| WHAT YOU WILL DO |
Copy, from the data below, every line that has "collection" in it.

Saved entries
____

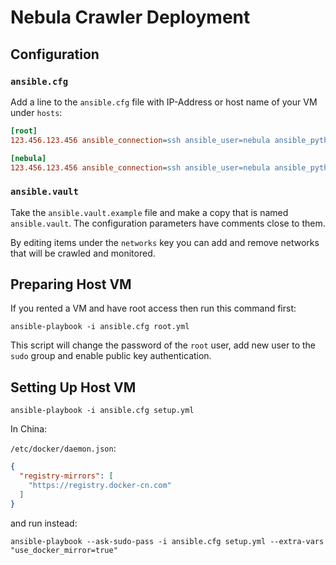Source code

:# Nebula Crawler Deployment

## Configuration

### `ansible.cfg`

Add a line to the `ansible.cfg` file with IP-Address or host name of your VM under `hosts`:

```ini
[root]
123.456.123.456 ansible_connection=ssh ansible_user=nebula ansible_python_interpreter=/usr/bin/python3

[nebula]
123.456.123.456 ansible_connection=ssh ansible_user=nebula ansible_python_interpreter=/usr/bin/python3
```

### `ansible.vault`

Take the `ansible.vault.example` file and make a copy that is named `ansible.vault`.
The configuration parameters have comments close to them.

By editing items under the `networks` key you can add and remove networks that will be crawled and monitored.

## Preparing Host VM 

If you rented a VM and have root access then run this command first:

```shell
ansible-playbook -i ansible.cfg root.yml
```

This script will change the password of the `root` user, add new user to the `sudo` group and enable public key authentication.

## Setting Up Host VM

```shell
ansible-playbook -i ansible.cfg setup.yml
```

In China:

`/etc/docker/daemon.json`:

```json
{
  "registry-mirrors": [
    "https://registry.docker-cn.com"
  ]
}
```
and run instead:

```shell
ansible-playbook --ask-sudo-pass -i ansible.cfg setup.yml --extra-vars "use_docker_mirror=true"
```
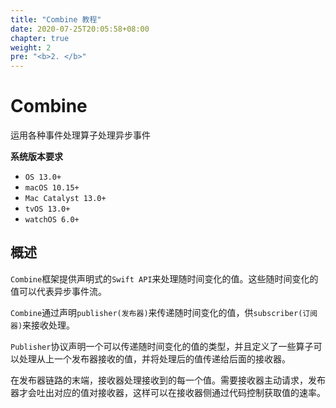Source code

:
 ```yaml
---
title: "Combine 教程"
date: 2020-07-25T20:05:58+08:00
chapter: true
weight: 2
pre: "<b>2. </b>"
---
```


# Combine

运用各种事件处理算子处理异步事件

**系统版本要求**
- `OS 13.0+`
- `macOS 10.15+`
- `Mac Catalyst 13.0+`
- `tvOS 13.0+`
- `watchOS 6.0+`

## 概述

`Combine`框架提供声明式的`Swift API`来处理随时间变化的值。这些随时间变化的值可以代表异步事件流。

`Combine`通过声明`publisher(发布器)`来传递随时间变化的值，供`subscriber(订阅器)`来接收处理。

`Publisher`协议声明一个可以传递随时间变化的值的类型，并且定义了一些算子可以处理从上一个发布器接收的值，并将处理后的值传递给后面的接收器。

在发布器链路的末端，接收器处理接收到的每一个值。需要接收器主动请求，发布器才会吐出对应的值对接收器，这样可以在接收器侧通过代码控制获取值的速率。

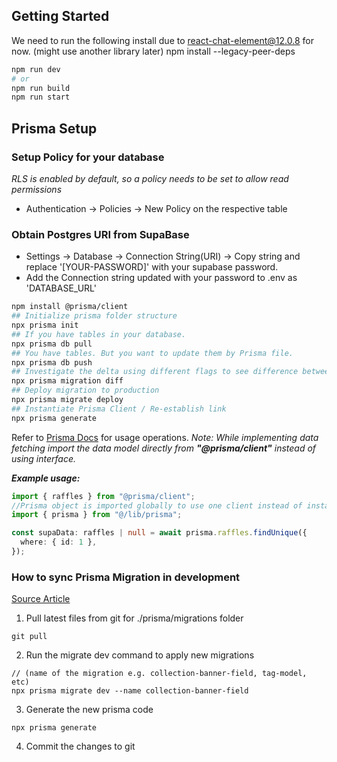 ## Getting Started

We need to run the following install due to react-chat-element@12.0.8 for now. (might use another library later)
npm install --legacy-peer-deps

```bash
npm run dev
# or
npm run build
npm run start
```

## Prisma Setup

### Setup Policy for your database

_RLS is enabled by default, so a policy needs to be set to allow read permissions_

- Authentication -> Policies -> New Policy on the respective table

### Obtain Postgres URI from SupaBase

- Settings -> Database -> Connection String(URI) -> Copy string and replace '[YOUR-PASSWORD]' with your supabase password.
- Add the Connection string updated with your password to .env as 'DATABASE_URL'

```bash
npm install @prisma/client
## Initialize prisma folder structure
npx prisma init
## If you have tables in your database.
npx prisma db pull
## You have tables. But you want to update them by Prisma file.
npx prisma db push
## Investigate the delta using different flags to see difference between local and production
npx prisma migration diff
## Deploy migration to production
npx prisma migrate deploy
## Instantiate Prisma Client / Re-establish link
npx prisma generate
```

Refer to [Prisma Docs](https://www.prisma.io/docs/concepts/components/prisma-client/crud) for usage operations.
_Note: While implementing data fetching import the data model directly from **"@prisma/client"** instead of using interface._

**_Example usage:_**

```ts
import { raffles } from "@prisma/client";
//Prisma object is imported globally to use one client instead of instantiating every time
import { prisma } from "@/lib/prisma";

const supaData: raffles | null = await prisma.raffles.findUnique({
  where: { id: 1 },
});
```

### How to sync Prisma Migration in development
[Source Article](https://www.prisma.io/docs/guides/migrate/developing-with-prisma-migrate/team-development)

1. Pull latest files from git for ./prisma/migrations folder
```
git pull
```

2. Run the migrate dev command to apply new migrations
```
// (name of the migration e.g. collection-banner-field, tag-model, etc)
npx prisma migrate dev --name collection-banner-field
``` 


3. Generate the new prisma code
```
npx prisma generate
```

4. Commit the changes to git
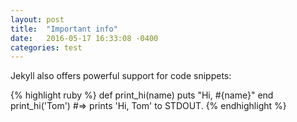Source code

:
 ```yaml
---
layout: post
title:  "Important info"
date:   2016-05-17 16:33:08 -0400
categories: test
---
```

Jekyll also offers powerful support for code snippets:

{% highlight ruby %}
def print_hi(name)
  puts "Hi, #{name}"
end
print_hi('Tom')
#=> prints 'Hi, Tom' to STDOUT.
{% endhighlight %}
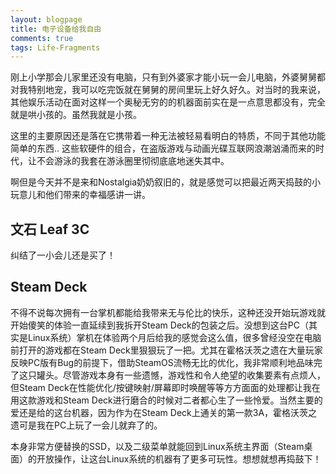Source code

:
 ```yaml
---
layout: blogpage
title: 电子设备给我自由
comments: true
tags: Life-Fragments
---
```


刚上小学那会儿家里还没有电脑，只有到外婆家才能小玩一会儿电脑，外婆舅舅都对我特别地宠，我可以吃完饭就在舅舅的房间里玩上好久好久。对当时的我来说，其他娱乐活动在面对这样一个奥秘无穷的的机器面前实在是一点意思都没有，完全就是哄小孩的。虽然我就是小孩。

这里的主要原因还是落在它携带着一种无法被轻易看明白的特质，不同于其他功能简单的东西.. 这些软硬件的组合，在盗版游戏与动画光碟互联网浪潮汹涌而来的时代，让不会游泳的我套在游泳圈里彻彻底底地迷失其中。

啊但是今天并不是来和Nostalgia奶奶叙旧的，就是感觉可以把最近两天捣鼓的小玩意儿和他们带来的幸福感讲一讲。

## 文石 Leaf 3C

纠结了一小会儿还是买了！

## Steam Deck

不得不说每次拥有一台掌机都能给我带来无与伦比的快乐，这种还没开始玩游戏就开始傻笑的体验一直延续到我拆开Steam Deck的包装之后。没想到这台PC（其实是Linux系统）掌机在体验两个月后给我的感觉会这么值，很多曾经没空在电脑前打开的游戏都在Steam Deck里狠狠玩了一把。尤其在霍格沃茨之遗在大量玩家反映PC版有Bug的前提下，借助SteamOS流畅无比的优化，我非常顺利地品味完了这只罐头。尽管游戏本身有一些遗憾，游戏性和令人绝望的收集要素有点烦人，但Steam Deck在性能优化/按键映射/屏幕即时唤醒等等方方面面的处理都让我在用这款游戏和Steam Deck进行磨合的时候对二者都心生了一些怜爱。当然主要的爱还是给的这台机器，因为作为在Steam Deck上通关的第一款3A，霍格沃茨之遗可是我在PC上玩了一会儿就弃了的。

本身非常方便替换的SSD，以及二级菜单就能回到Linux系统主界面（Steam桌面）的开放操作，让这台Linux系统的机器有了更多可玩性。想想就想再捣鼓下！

____

| RESPONSE |
// (name of the migration e.g. collection-banner-field, tag-model, etc)
npx prisma migrate dev --name collection-banner-field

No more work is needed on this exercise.